E claro, quando um texto vai bem, quando eu recebo comentários longos, sensíveis, quando leio emails de gente dizendo que eu dei palavras para algo que a pessoa sentia, mas não tinha conseguido articular, é uma delícia. Eu sinto que fui bem-sucedida em algo. Mas é menos o número de likes e mais o elogio intelectual de ter captado algo importante, de ter construído um raciocínio atraente, de ter ajudado pessoas a pensar.
Todo mundo escreve pra dizer algo, mas ser lida é diferente de se comunicar. E se comunicar requer sair do seu próprio umbigo. O que me leva a meu segundo incômodo com os tadinhos do notes: as pessoas reclamam de não serem lidas, mas muitas vezes só escrevem textos ruins.

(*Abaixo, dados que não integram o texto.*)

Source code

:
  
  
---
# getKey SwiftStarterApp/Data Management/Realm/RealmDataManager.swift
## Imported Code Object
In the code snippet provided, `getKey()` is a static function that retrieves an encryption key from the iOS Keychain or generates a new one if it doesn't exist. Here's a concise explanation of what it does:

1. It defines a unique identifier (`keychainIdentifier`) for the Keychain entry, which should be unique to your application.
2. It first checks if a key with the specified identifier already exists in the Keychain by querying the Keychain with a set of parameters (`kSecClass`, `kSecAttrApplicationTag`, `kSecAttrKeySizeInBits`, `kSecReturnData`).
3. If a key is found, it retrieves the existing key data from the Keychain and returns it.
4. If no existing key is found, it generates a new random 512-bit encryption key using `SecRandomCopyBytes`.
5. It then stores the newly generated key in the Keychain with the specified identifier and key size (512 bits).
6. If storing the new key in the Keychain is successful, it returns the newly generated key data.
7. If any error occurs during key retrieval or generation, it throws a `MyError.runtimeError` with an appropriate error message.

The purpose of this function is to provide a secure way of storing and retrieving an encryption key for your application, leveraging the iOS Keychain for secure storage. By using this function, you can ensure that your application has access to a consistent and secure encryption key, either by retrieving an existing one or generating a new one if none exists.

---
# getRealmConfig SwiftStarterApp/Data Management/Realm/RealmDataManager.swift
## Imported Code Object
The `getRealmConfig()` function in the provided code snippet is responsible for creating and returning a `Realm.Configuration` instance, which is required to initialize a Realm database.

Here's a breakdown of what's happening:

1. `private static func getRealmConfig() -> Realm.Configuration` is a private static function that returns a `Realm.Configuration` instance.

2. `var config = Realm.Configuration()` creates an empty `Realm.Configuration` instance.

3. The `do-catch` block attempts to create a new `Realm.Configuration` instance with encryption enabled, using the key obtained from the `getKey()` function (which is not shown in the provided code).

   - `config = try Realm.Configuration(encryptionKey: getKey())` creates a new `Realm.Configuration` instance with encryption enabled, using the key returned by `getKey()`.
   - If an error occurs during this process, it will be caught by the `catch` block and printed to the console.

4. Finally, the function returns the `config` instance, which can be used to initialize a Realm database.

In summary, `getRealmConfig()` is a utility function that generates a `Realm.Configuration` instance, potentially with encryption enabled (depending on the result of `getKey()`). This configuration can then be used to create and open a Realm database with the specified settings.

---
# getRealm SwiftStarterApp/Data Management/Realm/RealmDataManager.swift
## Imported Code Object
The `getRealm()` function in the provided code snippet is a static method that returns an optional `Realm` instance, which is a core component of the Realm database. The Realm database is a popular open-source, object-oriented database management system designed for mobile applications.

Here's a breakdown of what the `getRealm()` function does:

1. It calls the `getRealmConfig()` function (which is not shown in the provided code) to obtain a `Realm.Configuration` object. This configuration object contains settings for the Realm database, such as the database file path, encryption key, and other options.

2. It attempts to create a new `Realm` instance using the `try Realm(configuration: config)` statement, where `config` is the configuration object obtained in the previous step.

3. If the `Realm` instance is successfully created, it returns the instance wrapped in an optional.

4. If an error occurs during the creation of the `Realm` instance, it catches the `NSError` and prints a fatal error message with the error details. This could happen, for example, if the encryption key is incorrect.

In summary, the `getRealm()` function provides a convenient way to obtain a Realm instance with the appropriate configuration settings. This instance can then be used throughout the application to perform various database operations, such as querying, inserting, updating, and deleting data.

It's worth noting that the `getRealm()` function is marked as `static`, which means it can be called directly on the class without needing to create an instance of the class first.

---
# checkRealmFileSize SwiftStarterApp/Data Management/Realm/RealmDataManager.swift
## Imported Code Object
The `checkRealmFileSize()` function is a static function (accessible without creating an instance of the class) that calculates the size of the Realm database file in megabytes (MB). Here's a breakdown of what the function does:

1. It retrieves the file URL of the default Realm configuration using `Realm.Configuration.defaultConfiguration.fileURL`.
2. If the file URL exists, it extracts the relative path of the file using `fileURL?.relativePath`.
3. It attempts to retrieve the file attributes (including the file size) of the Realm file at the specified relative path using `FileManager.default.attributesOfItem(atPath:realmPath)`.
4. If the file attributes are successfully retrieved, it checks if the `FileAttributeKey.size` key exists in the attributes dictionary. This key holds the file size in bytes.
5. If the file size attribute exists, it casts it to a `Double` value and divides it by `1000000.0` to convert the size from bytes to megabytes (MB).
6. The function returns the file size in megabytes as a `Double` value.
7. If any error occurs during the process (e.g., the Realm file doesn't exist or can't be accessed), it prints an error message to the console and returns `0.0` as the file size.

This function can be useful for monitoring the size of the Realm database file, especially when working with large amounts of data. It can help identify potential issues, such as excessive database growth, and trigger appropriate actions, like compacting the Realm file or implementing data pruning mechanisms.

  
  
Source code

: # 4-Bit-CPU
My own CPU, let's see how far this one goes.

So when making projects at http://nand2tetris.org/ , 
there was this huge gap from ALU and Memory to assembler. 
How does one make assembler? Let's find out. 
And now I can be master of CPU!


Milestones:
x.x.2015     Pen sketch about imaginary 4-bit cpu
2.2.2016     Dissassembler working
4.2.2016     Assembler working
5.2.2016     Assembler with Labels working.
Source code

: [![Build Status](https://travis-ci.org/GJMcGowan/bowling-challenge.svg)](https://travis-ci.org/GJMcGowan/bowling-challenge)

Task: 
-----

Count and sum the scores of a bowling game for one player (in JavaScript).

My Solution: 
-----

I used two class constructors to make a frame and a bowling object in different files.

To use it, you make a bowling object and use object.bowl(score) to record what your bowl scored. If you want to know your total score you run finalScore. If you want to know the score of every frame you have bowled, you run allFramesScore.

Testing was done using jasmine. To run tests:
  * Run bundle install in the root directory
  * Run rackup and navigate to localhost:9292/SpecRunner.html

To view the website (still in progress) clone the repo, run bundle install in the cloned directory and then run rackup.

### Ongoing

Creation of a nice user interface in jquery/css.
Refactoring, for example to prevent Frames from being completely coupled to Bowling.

E por ruins eu nem quero dizer com palavras mal escolhidas. Pode até ser isso, mas não é meu ponto. Meu ponto é que boa parte do que eu leio no Substack é uma informação, um algo que a pessoa conta. Outro dia eu estava na padaria e um velho me disse uma coisa. Semana passada eu fiz carinho em um cachorro na rua. Aprendi a tricotar. Levei um fora. Entrei na internet.
Tudo bem, mas e daí?
Um ensaio é, nas palavras do Montaigne, um pensar na página. Você pega o tema e pensa sobre ele, explora as possibilidades, investiga o que pode sair dali. Um ensaio pessoal é a mesma coisa, mas você parte de você mesmo, de algum episódio individual, ou sentimento seu, ao invés de uma ideia filosófica externa. Contudo, o princípio segue o mesmo. Você precisa pensar na página. Investigar a coisa, revirá-la, examiná-la. Se seu tema é você mesmo, o que você encontra aí dentro? O que essa interação que você está me contando te faz pensar, o que ela revela sobre o mundo? Por que ela é interessante para outra pessoa?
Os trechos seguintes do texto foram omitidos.